Saved entries:
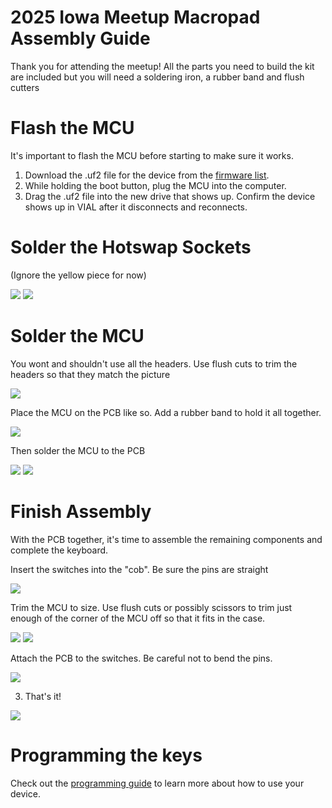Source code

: # 2025 Iowa Meetup Macropad Assembly Guide

<!-- <div style="background-color: yellow; color: black;">If your product is listed under the "Assembly Guides" on the left, disregard this universal guide and follow the specific one instead.</div> -->

Thank you for attending the meetup! All the parts you need to build the kit are included but you will need a soldering iron, a rubber band and flush cutters

# Flash the MCU

It's important to flash the MCU before starting to make sure it works.

1. Download the .uf2 file for the device from the [firmware list](/DownloadsAndFiles/firmware-download-list.html). 
2. While holding the boot button, plug the MCU into the computer.
3. Drag the .uf2 file into the new drive that shows up. Confirm the device shows up in VIAL after it disconnects and reconnects.

# Solder the Hotswap Sockets

(Ignore the yellow piece for now)

![](/assets/Iowa/PXL_20250228_225916250.jpg)
![](/assets/Iowa/PXL_20250228_230013887.jpg)

# Solder the MCU

You wont and shouldn't use all the headers. Use flush cuts to trim the headers so that they match the picture

![](/assets/Iowa/PXL_20250228_230134878.jpg)

Place the MCU on the PCB like so. Add a rubber band to hold it all together.

![](/assets/Iowa/PXL_20250228_230229164.jpg)

Then solder the MCU to the PCB

![](/assets/Iowa/PXL_20250228_230311751.jpg)
![](/assets/Iowa/PXL_20250228_230315601.jpg)


# Finish Assembly

With the PCB together, it's time to assemble the remaining components and complete the keyboard. 

Insert the switches into the "cob". Be sure the pins are straight

![](/assets/Iowa/PXL_20250228_225545028.jpg)

Trim the MCU to size. Use flush cuts or possibly scissors to trim just enough of the corner of the MCU off so that it fits in the case.

![](/assets/Iowa/PXL_20250228_230633701.jpg)
![](/assets/Iowa/PXL_20250228_230700422.jpg)

Attach the PCB to the switches. Be careful not to bend the pins.

![](/assets/Iowa/PXL_20250228_230723665.jpg)

3. That's it!

![](/assets/Iowa/PXL_20250228_231113364.jpg)

# Programming the keys

Check out the [programming guide](/programming.html) to learn more about how to use your device.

Exercise brief:
Copy out the lines above unchanged. Skip the images.

Exercise output:
Source code

: # 2025 Iowa Meetup Macropad Assembly Guide

<!-- <div style="background-color: yellow; color: black;">If your product is listed under the "Assembly Guides" on the left, disregard this universal guide and follow the specific one instead.</div> -->

Thank you for attending the meetup! All the parts you need to build the kit are included but you will need a soldering iron, a rubber band and flush cutters

# Flash the MCU

It's important to flash the MCU before starting to make sure it works.

1. Download the .uf2 file for the device from the [firmware list](/DownloadsAndFiles/firmware-download-list.html). 
2. While holding the boot button, plug the MCU into the computer.
3. Drag the .uf2 file into the new drive that shows up. Confirm the device shows up in VIAL after it disconnects and reconnects.

# Solder the Hotswap Sockets

(Ignore the yellow piece for now)

![](/assets/Iowa/PXL_20250228_225916250.jpg)
![](/assets/Iowa/PXL_20250228_230013887.jpg)

# Solder the MCU

You wont and shouldn't use all the headers. Use flush cuts to trim the headers so that they match the picture

![](/assets/Iowa/PXL_20250228_230134878.jpg)

Place the MCU on the PCB like so. Add a rubber band to hold it all together.

![](/assets/Iowa/PXL_20250228_230229164.jpg)

Then solder the MCU to the PCB

![](/assets/Iowa/PXL_20250228_230311751.jpg)
![](/assets/Iowa/PXL_20250228_230315601.jpg)


# Finish Assembly

With the PCB together, it's time to assemble the remaining components and complete the keyboard. 

Insert the switches into the "cob". Be sure the pins are straight

![](/assets/Iowa/PXL_20250228_225545028.jpg)

Trim the MCU to size. Use flush cuts or possibly scissors to trim just enough of the corner of the MCU off so that it fits in the case.

![](/assets/Iowa/PXL_20250228_230633701.jpg)
![](/assets/Iowa/PXL_20250228_230700422.jpg)

Attach the PCB to the switches. Be careful not to bend the pins.

![](/assets/Iowa/PXL_20250228_230723665.jpg)

3. That's it!

![](/assets/Iowa/PXL_20250228_231113364.jpg)

# Programming the keys

Check out the [programming guide](/programming.html) to learn more about how to use your device.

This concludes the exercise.